Sunday, January 30, 2000


Congress should investigate sex-ed agenda

        Now that Ohio has said “no” to sex education engineered through Washington, it's time for national lawmakers to examine the engineers and their use of our tax money.

        Two weeks ago, Ohio shut the gate on a federal grant from the Centers for Disease Control and Prevention (CDC) to bring radical sex education to Ohio schools. Hearings before a joint House and Senate education committee drew hundreds of people to Columbus on both sides. The $1 million grant included $90,000 for sex education that introduces condoms in early grades and oral and anal sex in middle school. The debate erupted last year when lawmakers and citizens got a look at several CDC-promoted sex ed programs targeted for Ohio students. Ohio lawmakers “froze” spending on the programs by the Ohio Department of Education and Department of Health until hearings this year. After getting an earful of testimony and protests, the committee failed to vote; the programs are stopped for now.

        That will capture attention in other states where the CDC is pushing the same stuff, embedded in federal goals to massively expand health education and services in schools. The use of federal grants by unelected bureaucrats has become a stealthy way to influence what's taught in schools. The grass-roots backlash comes when parents see how such programs violate families' rights and values.

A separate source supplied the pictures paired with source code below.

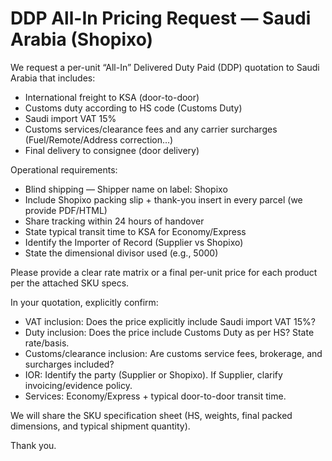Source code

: # DDP All-In Pricing Request — Saudi Arabia (Shopixo)

We request a per-unit “All-In” Delivered Duty Paid (DDP) quotation to Saudi Arabia that includes:
- International freight to KSA (door-to-door)
- Customs duty according to HS code (Customs Duty)
- Saudi import VAT 15%
- Customs services/clearance fees and any carrier surcharges (Fuel/Remote/Address correction…)
- Final delivery to consignee (door delivery)

Operational requirements:
- Blind shipping — Shipper name on label: Shopixo
- Include Shopixo packing slip + thank-you insert in every parcel (we provide PDF/HTML)
- Share tracking within 24 hours of handover
- State typical transit time to KSA for Economy/Express
- Identify the Importer of Record (Supplier vs Shopixo)
- State the dimensional divisor used (e.g., 5000)

Please provide a clear rate matrix or a final per-unit price for each product per the attached SKU specs.

In your quotation, explicitly confirm:
- VAT inclusion: Does the price explicitly include Saudi import VAT 15%?
- Duty inclusion: Does the price include Customs Duty as per HS? State rate/basis.
- Customs/clearance inclusion: Are customs service fees, brokerage, and surcharges included?
- IOR: Identify the party (Supplier or Shopixo). If Supplier, clarify invoicing/evidence policy.
- Services: Economy/Express + typical door-to-door transit time.

We will share the SKU specification sheet (HS, weights, final packed dimensions, and typical shipment quantity).

Thank you.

        Congress should get to the root source of this “comprehensive sexuality education” blueprint for all American schools. The originator is the Sex Information and Education Council of the United States (SIECUS). It sounds like an official arm of government but, in fact, it's a coalition of health and education groups. With tax money, the CDC in 1992 contracted with SIECUS to rewrite and expand sexuality education to all school children, through state departments of education. SIE CUS is being paid to rewrite health education curricula state by state and has weaseled its way into the driver's seat.

        Six years of SIECUS contracts with the CDC reveal a radical political agenda that undermines the authority and morals of many families and usurps local control of schools. In 1992, SIECUS published its “K-12 sex education guidelines,” which were distributed to all 50 state agencies. They recommend, for example, that children in the age group 5-8 be taught that masturbation feels good; The 9-12 group should be taught that “homosexual love relationships can be as fulfilling as heterosexual ones,” that sexual intercourse “provides pleasure” and “a legal abortion is very safe.” It recommends learning about sexual erotica for the 15-18 group.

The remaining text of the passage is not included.